In addition to the investigation into the Minneapolis Police Department's long history of abuses and misuse of authority, the Justice Department is also in the midst of separate federal civil rights investigation into Floyd's death specifically.

Crucially, Garland's investigation into the MPD comes just days after the Justice Department announced it would resume entering into consent decrees with cities — a practice that allows the government to affect department policies and procedures, which was curtailed under the Trump administration and then-Attorney General Jeff Sessions. Reinstating the practice of consent decrees affords the DOJ a particularly effective method of addressing any discrimination or other flawed police practices it might uncover in the course of its investigation into the MPD.

This is not, in fact, the first time the Justice Department has delved into Minneapolis's policing practices. In 2014, the DOJ and MPD coordinated on what was described at the time as a "final assessment and implementation plans to support the MPD’s accountability procedures."

News of the DOJ's forthcoming investigation was met with near unanimous support from all but one member of the Minneapolis City Council.
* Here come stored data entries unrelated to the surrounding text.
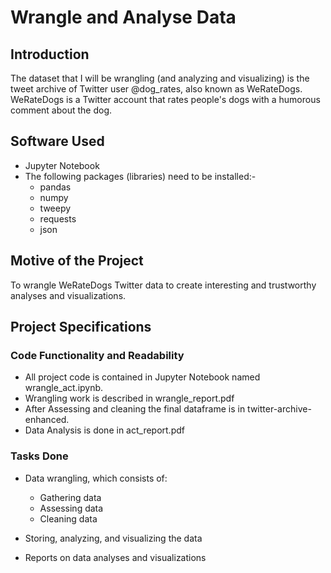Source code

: # Wrangle and Analyse Data

## Introduction

The dataset that I will be wrangling (and analyzing and visualizing) is the tweet archive of Twitter user @dog_rates, also known as WeRateDogs. WeRateDogs is a Twitter account that rates people's dogs with a humorous comment about the dog. 

## Software Used

- Jupyter Notebook
- The following packages (libraries) need to be installed:-
	- pandas
	- numpy
	- tweepy
	- requests
	- json

## Motive of the Project

To wrangle WeRateDogs Twitter data to create interesting and trustworthy analyses and visualizations. 

## Project Specifications

### Code Functionality and Readability 

- All project code is contained in Jupyter Notebook named wrangle_act.ipynb.
- Wrangling work is described in wrangle_report.pdf
- After Assessing and cleaning the final dataframe is in twitter-archive-enhanced.
- Data Analysis is done in act_report.pdf


### Tasks Done

- Data wrangling, which consists of:

	- Gathering data
	- Assessing data
	- Cleaning data
- Storing, analyzing, and visualizing the data
- Reports on data analyses and visualizations

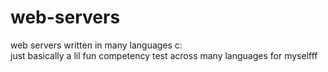 # web-servers
web servers written in many languages c:\
just basically a lil fun competency test across many languages for myselfff

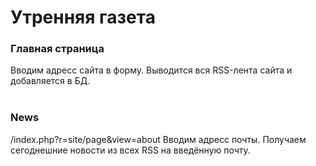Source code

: # Утренняя газета

### Главная страница
Вводим адресс сайта в форму. Выводится вся RSS-лента сайта и добавляется в БД.<br><br>

### News 
/index.php?r=site/page&view=about
Вводим адресс почты. Получаем сегоднешние новости из всех RSS на введённую почту.<br><br>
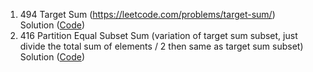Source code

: 1. 494 Target Sum (https://leetcode.com/problems/target-sum/) </br> Solution ([Code](https://github.com/ShikharSundriyal/DataStructureAlgorithms/blob/main/Leetcode/Dynamic%20Programming/494.%20Target%20Sum/solution.java))
2. 416 Partition Equal Subset Sum (variation of target sum subset, just divide the total sum of elements / 2 then same as target sum subset) </br> Solution ([Code](https://github.com/ShikharSundriyal/DataStructureAlgorithms/blob/main/Leetcode/Dynamic%20Programming/416.%20Partition%20Equal%20Subset%20Sum/solution.java))
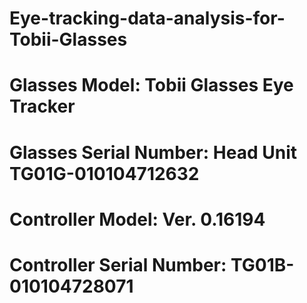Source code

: # Eye-tracking-data-analysis-for-Tobii-Glasses
# Glasses Model: Tobii Glasses Eye Tracker
# Glasses Serial Number: Head Unit TG01G-010104712632 
# Controller Model: Ver. 0.16194
# Controller Serial Number: TG01B-010104728071 
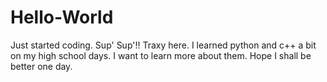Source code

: # Hello-World
Just started coding.
Sup' Sup'!! Traxy here. I learned python and c++ a bit on my high school days. I want to learn more about them. Hope I shall be better one day.
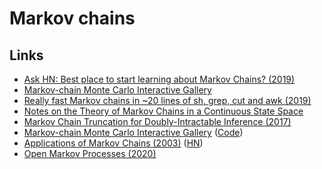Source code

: # Markov chains

## Links

* [Ask HN: Best place to start learning about Markov Chains? \(2019\)](https://news.ycombinator.com/item?id=19633212)
* [Markov-chain Monte Carlo Interactive Gallery](https://chi-feng.github.io/mcmc-demo/)
* [Really fast Markov chains in ~20 lines of sh, grep, cut and awk \(2019\)](https://0x0f0f0f.github.io/posts/2019/11/really-fast-markov-chains-in-~20-lines-of-sh-grep-cut-and-awk/)
* [Notes on the Theory of Markov Chains in a Continuous State Space](http://rmcgibbo.org/posts/notes-on-the-theory-of-markov-chains-in-a-continuous-state-space/)
* [Markov Chain Truncation for Doubly-Intractable Inference \(2017\)](https://arxiv.org/abs/1610.05672)
* [Markov-chain Monte Carlo Interactive Gallery](http://chi-feng.github.io/mcmc-demo/) \([Code](https://github.com/chi-feng/mcmc-demo)\)
* [Applications of Markov Chains \(2003\)](http://langvillea.people.cofc.edu/MCapps7.pdf) \([HN](https://news.ycombinator.com/item?id=23639863)\)
* [Open Markov Processes \(2020\)](https://johncarlosbaez.wordpress.com/2020/07/04/open-markov-processes/)

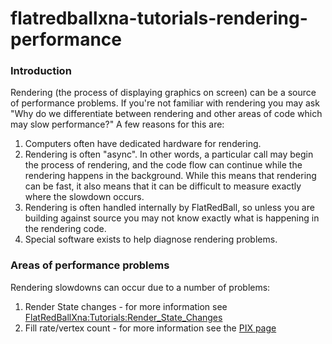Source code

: # flatredballxna-tutorials-rendering-performance

### Introduction

Rendering (the process of displaying graphics on screen) can be a source of performance problems. If you're not familiar with rendering you may ask "Why do we differentiate between rendering and other areas of code which may slow performance?" A few reasons for this are:

1. Computers often have dedicated hardware for rendering.
2. Rendering is often "async". In other words, a particular call may begin the process of rendering, and the code flow can continue while the rendering happens in the background. While this means that rendering can be fast, it also means that it can be difficult to measure exactly where the slowdown occurs.
3. Rendering is often handled internally by FlatRedBall, so unless you are building against source you may not know exactly what is happening in the rendering code.
4. Special software exists to help diagnose rendering problems.

### Areas of performance problems

Rendering slowdowns can occur due to a number of problems:

1. Render State changes - for more information see [FlatRedBallXna:Tutorials:Render\_State\_Changes](../../../../frb/docs/index.php)
2. Fill rate/vertex count - for more information see the [PIX page](../../../../frb/docs/index.php)
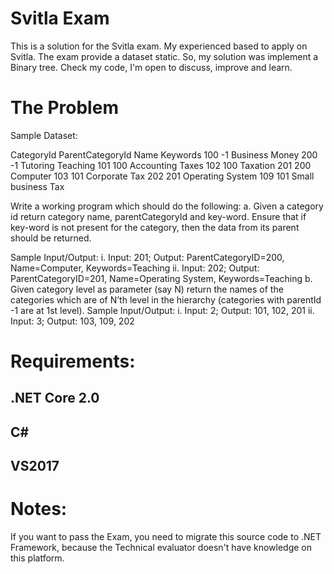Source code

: # Svitla Exam
This is a solution for the Svitla exam.
My experienced based to apply on Svitla.
The exam provide a dataset static.
So, my solution was implement a Binary tree.
Check my code, I'm open to discuss, improve and learn.
# The Problem
Sample Dataset: 

CategoryId 	ParentCategoryId 	Name 			  Keywords 
100 			-1 				Business 			Money 
200 			-1 				Tutoring 			Teaching 
101 			100 			Accounting 			Taxes 
102 			100 			Taxation 
201 			200 			Computer 
103 			101 			Corporate Tax 
202 			201 			Operating System 
109 			101 			Small business Tax 

Write a working program which should do the following:
a. Given a category id return category name, parentCategoryId and key-word. Ensure that if
key-word is not present for the category, then the data from its parent should be
returned.

Sample Input/Output:
i. Input: 201; Output: ParentCategoryID=200, Name=Computer,
Keywords=Teaching
ii. Input: 202; Output: ParentCategoryID=201, Name=Operating System,
Keywords=Teaching
b. Given category level as parameter (say N) return the names of the categories which are
of N’th level in the hierarchy (categories with parentId -1 are at 1st level).
Sample Input/Output:
i. Input: 2; Output: 101, 102, 201
ii. Input: 3; Output: 103, 109, 202

# Requirements:
## .NET Core 2.0
## C#
## VS2017

# Notes:
If you want to pass the Exam, you need to migrate this source code to .NET Framework, because the Technical evaluator doesn't have knowledge on this platform.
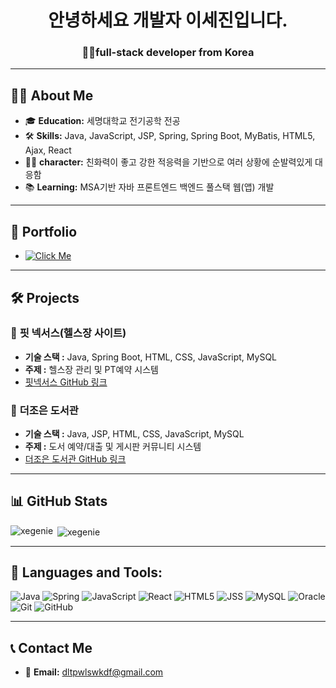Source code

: <h1 align="center"> 안녕하세요 개발자 이세진입니다. </h1>
<h3 align="center">🙇‍♂️full-stack developer from Korea</h3>

---

## 👨‍💻 **About Me**  
- 🎓 **Education:** 세명대학교 전기공학 전공
- 🛠️ **Skills:** Java, JavaScript, JSP, Spring, Spring Boot, MyBatis, HTML5, Ajax, React 
- 🙋‍♂️ **character:** 친화력이 좋고 강한 적응력을 기반으로 여러 상황에 순발력있게 대응함
- 📚 **Learning:** MSA기반 자바 프론트엔드 백엔드 풀스택 웹(앱) 개발


---

## 📂 **Portfolio**  
- [![Click Me](https://img.shields.io/badge/ClickMe-1EBC8F?style=for-the-badge&logo=velog&logoColor=white)](https://purring-wolfberry-a44.notion.site/1692b8cb76648029843ad6392dc3ba9e)  

---

## 🛠️ **Projects**  

### 📌 **핏 넥서스(헬스장 사이트)**  
- **기술 스택 :** Java, Spring Boot, HTML, CSS, JavaScript, MySQL  
- **주제 :** 헬스장 관리 및 PT예약 시스템  
- [핏넥서스 GitHub 링크](https://github.com/xegenie/gym_project)


### 📌 **더조은 도서관**  
- **기술 스택 :** Java, JSP, HTML, CSS, JavaScript, MySQL
- **주제 :** 도서 예약/대출 및 게시판 커뮤니티 시스템  
- [더조은 도서관 GitHub 링크](https://github.com/xegenie/library_project)


---
## 📊 **GitHub Stats**  

<p><img align="left" src="https://github-readme-stats.vercel.app/api/top-langs?username=xegenie&show_icons=true&locale=en&layout=compact" alt="xegenie" /></p>
<p>&nbsp;<img align="center" src="https://github-readme-stats.vercel.app/api?username=xegenie&show_icons=true&locale=en" alt="xegenie" /></p>

---


## 🚀 **Languages and Tools:**  
![Java](https://img.shields.io/badge/java-007396?style=flat-square&logo=java&logoColor=white)
![Spring](https://img.shields.io/badge/Spring-6DB33F?style=flat-square&logo=Spring&logoColor=white)
![JavaScript](https://img.shields.io/badge/JavaScript-F7DF1E?style=flat-square&logo=javascript&logoColor=black)
![React](https://img.shields.io/badge/React-61DAFB?style=flat-square&logo=React&logoColor=black)
![HTML5](https://img.shields.io/badge/HTML5-E34F26?style=flat-square&logo=html5&logoColor=white)
![JSS](https://img.shields.io/badge/JSS-F7DF1E?style=flat-square&logo=JSS&logoColor=black)
![MySQL](https://img.shields.io/badge/MySQL-4479A1?style=flat-square&logo=MySQL&logoColor=white)
![Oracle](https://img.shields.io/badge/ORACLE-F80000?style=flat-square&logo=oracle&logoColor=white)
![Git](https://img.shields.io/badge/Git-F05032?style=flat-square&logo=git&logoColor=white)
![GitHub](https://img.shields.io/badge/GitHub-181717?style=flat-square&logo=GitHub&logoColor=white)

---




## 📞 **Contact Me**  

- 📧 **Email:** [dltpwlswkdf@gmail.com](mailto:dltpwlswkdf@gmail.com)  



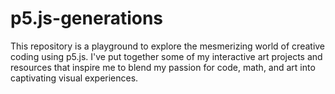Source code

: # p5.js-generations
This repository is a playground to explore the mesmerizing world of creative coding using p5.js. I've put together some of my interactive art projects and resources that inspire me to blend my passion for code, math, and art into captivating visual experiences.
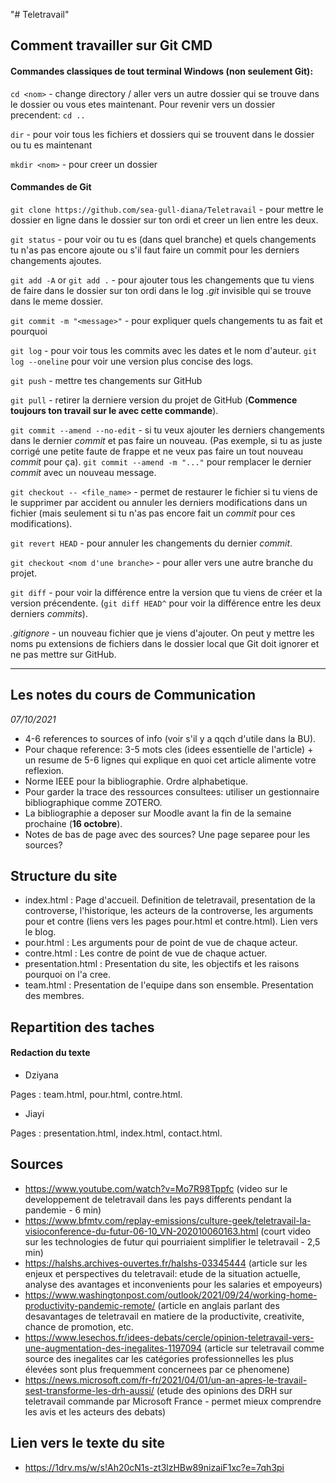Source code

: "# Teletravail" 
## Comment travailler sur Git CMD
#### Commandes classiques de tout terminal Windows (non seulement Git):
`cd <nom>` - change directory / aller vers un autre dossier qui se trouve dans le dossier ou vous etes maintenant. Pour revenir vers un dossier precendent: `cd ..`

`dir` - pour voir tous les fichiers et dossiers qui se trouvent dans le dossier ou tu es maintenant

`mkdir <nom>` - pour creer un dossier

#### Commandes de Git
`git clone https://github.com/sea-gull-diana/Teletravail` - pour mettre le dossier en ligne dans le dossier sur ton ordi et creer un lien entre les deux.

`git status` - pour voir ou tu es (dans quel branche) et quels changements tu n'as pas encore ajoute ou s'il faut faire un commit pour les derniers changements ajoutes.

`git add -A` or `git add .` - pour ajouter tous les changements que tu viens de faire dans le dossier sur ton ordi dans le log *.git* invisible qui se trouve dans le meme dossier.

`git commit -m "<message>"` - pour expliquer quels changements tu as fait et pourquoi

`git log` -  pour voir tous les commits avec les dates et le nom d'auteur. `git log --oneline` pour voir une version plus concise des logs.

`git push` - mettre tes changements sur GitHub

`git pull` - retirer la derniere version du projet de GitHub (**Commence toujours ton travail sur le avec cette commande**).

`git commit --amend --no-edit` - si tu veux ajouter les derniers changements dans le dernier _commit_ et pas faire un nouveau. (Pas exemple, si tu as juste corrigé une petite faute de frappe et ne veux pas faire un tout nouveau _commit_ pour ça). `git commit --amend -m "..."` pour remplacer le dernier _commit_ avec un nouveau message.

`git checkout -- <file_name>` - permet de restaurer le fichier si tu viens de le supprimer par accident ou annuler les derniers modifications dans un fichier (mais seulement si tu n'as pas encore fait un _commit_ pour ces modifications).

`git revert HEAD` - pour annuler les changements du dernier _commit_.

`git checkout <nom d'une branche>` - pour aller vers une autre branche du projet.

`git diff` - pour voir la différence entre la version que tu viens de créer et la version précendente. (`git diff HEAD^` pour voir la différence entre les deux derniers _commits_).

_.gitignore_ - un nouveau fichier que je viens d'ajouter. On peut y mettre les noms pu extensions de fichiers dans le dossier local que Git doit ignorer et ne pas mettre sur GitHub.

************************************

## Les notes du cours de Communication
_07/10/2021_
- 4-6 references to sources of info (voir s'il y a qqch d'utile dans la BU).
- Pour chaque reference: 3-5 mots cles (idees essentielle de l'article) + un resume de 5-6 lignes qui explique en quoi cet article alimente votre reflexion.
- Norme IEEE pour la bibliographie. Ordre alphabetique.
- Pour garder la trace des ressources consultees: utiliser un gestionnaire bibliographique comme ZOTERO.
- La bibliographie a deposer sur Moodle avant la fin de la semaine prochaine (**16 octobre**).
- Notes de bas de page avec des sources? Une page separee pour les sources?

## Structure du site
- index.html : Page d'accueil. Definition de teletravail, presentation de la controverse, l'historique, les acteurs de la controverse, les arguments pour et contre (liens vers les pages pour.html et contre.html). Lien vers le blog.
- pour.html : Les arguments pour de point de vue de chaque acteur.
- contre.html : Les contre de point de vue de chaque actuer.
- presentation.html : Presentation du site, les objectifs et les raisons pourquoi on l'a cree.
- team.html : Presentation de l'equipe dans son ensemble. Presentation des membres.

## Repartition des taches

#### Redaction du texte
- Dziyana

Pages : team.html, pour.html, contre.html.

- Jiayi

Pages : presentation.html, index.html, contact.html.

## Sources
- <https://www.youtube.com/watch?v=Mo7R98Tppfc> (video sur le developpement de teletravail dans les pays differents pendant la pandemie - 6 min)
- <https://www.bfmtv.com/replay-emissions/culture-geek/teletravail-la-visioconference-du-futur-06-10_VN-202010060163.html> (court video sur les technologies de futur qui pourriaient simplifier le teletravail - 2,5 min)
- <https://halshs.archives-ouvertes.fr/halshs-03345444> (article sur les enjeux et perspectives du teletravail: etude de la situation actuelle, analyse des avantages et inconvenients pour les salaries et empoyeurs)
- <https://www.washingtonpost.com/outlook/2021/09/24/working-home-productivity-pandemic-remote/> (article en anglais parlant des desavantages de teletravail en matiere de la productivite, creativite, chance de promotion, etc.
- <https://www.lesechos.fr/idees-debats/cercle/opinion-teletravail-vers-une-augmentation-des-inegalites-1197094> (article sur teletravail comme source des inegalites car les catégories professionnelles les plus élevées sont plus frequemment concernees par ce phenomene)
- <https://news.microsoft.com/fr-fr/2021/04/01/un-an-apres-le-travail-sest-transforme-les-drh-aussi/> (etude des opinions des DRH sur teletravail commande par Microsoft France - permet mieux comprendre les avis et les acteurs des debats)

## Lien vers le texte du site
- <https://1drv.ms/w/s!Ah20cN1s-zt3lzHBw89nizaiF1xc?e=7qh3pi>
The supportive members wrote in a joint statement that it was a welcome change given that "the City Council's oversight of the Minneapolis Police Department has been historically constrained by the City Charter and state law."

Minneapolis Mayor Jacob Frey (D), widely seen as having bungled his city's response to Floyd's murder, also welcomed the investigation, writing in a brief statement that "this is a defining moment of truth and reconciliation in America."

In his remarks Wednesday, Garland emphasized that the investigation was a response to the tragedy of Floyd's death, saying, "I know that nothing can fill the void that the loved ones of George Floyd have experienced since his death. My heart goes out to them and to all those who have experienced similar loss."